## WORK REQUIRED
The answer must consist of every line in the records that contains the word "adapt".

## DATA SUPPLIED
===
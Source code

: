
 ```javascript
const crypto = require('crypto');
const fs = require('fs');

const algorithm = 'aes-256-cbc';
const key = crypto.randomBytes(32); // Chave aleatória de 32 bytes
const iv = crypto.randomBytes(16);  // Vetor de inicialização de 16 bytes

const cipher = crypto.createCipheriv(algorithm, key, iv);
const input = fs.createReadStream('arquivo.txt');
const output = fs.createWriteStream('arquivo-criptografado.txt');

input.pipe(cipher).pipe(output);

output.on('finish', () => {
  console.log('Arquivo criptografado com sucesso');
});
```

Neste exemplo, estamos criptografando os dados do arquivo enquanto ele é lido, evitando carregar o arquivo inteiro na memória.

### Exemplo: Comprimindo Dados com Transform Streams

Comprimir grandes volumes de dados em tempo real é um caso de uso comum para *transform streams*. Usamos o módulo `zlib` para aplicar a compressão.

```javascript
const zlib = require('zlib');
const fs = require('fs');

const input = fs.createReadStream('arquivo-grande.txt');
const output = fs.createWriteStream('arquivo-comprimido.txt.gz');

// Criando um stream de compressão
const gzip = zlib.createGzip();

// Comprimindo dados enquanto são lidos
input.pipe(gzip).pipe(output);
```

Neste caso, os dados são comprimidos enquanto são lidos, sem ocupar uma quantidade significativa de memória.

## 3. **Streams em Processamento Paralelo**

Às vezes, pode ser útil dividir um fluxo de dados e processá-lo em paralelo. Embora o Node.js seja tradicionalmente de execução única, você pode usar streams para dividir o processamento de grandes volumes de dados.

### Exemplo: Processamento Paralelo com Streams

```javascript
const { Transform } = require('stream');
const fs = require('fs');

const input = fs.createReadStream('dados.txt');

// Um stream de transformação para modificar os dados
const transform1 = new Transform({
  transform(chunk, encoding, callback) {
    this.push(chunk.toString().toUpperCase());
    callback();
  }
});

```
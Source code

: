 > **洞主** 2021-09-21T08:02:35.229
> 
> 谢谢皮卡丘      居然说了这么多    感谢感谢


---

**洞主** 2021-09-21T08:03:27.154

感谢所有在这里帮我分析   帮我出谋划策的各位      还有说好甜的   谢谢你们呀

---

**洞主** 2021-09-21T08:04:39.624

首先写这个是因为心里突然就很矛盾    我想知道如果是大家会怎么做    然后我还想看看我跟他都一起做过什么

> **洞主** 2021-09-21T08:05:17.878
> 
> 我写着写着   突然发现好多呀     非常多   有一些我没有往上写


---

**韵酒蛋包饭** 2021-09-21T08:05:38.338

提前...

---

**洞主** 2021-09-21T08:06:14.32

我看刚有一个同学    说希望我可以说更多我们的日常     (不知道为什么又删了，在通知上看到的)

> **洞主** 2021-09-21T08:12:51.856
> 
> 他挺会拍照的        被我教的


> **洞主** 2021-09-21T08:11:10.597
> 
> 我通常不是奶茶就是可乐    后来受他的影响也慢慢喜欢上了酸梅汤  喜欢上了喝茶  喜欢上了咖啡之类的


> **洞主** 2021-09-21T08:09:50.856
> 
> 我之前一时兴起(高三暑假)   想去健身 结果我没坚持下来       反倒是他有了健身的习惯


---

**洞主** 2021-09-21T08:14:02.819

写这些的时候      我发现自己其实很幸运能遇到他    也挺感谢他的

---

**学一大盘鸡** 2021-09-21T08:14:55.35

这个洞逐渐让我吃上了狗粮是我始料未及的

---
===
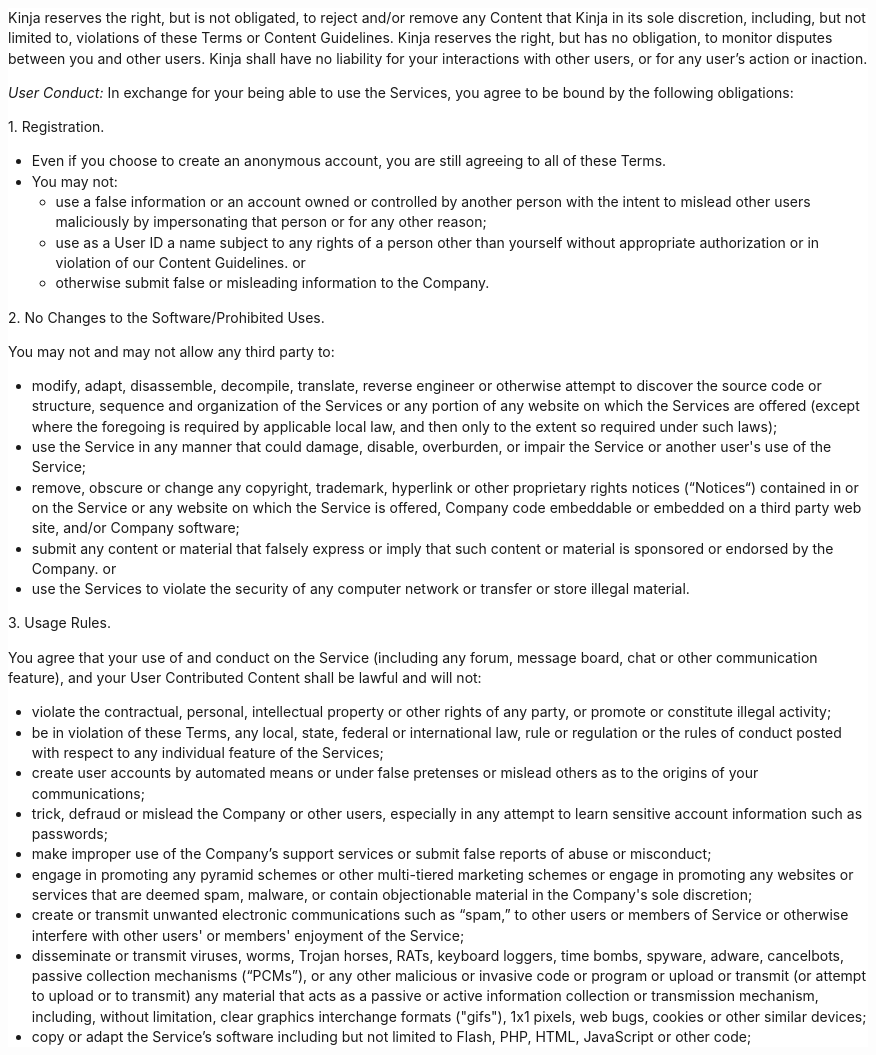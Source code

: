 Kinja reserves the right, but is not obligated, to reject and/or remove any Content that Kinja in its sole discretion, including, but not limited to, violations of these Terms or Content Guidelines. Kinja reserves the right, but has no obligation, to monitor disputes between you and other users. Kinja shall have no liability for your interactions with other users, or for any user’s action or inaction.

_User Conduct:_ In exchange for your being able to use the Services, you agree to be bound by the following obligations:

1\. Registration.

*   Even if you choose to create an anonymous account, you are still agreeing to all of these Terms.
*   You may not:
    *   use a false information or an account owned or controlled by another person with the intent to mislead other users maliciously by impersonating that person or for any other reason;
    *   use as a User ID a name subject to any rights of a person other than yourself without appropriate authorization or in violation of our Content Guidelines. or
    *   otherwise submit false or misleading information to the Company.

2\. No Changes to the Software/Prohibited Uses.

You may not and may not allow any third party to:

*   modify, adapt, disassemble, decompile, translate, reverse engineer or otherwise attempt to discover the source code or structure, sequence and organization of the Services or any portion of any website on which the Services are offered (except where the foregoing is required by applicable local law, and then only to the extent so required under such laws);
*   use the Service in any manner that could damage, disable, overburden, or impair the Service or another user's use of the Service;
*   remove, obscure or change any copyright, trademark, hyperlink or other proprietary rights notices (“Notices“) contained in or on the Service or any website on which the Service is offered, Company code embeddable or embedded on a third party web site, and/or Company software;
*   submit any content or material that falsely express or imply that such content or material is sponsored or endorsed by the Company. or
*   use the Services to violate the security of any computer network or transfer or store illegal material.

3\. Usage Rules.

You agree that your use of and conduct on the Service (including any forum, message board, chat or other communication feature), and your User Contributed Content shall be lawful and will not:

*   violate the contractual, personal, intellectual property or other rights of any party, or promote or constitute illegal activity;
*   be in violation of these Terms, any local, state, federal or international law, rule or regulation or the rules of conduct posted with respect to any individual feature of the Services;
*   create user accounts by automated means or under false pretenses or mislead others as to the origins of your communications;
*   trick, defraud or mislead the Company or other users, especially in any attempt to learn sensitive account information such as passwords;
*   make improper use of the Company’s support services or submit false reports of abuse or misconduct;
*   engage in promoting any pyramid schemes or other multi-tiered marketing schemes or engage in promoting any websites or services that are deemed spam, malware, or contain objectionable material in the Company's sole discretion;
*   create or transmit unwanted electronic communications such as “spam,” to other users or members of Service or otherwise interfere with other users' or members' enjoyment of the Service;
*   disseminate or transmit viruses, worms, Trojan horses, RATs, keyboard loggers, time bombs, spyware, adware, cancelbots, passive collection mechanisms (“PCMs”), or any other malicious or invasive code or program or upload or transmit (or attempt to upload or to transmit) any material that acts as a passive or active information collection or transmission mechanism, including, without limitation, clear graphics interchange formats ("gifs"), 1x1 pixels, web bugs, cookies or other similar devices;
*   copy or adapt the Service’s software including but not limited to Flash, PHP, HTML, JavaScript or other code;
===
## TASK ANSWER
*   modify, adapt, disassemble, decompile, translate, reverse engineer or otherwise attempt to discover the source code or structure, sequence and organization of the Services or any portion of any website on which the Services are offered (except where the foregoing is required by applicable local law, and then only to the extent so required under such laws);
*   copy or adapt the Service’s software including but not limited to Flash, PHP, HTML, JavaScript or other code;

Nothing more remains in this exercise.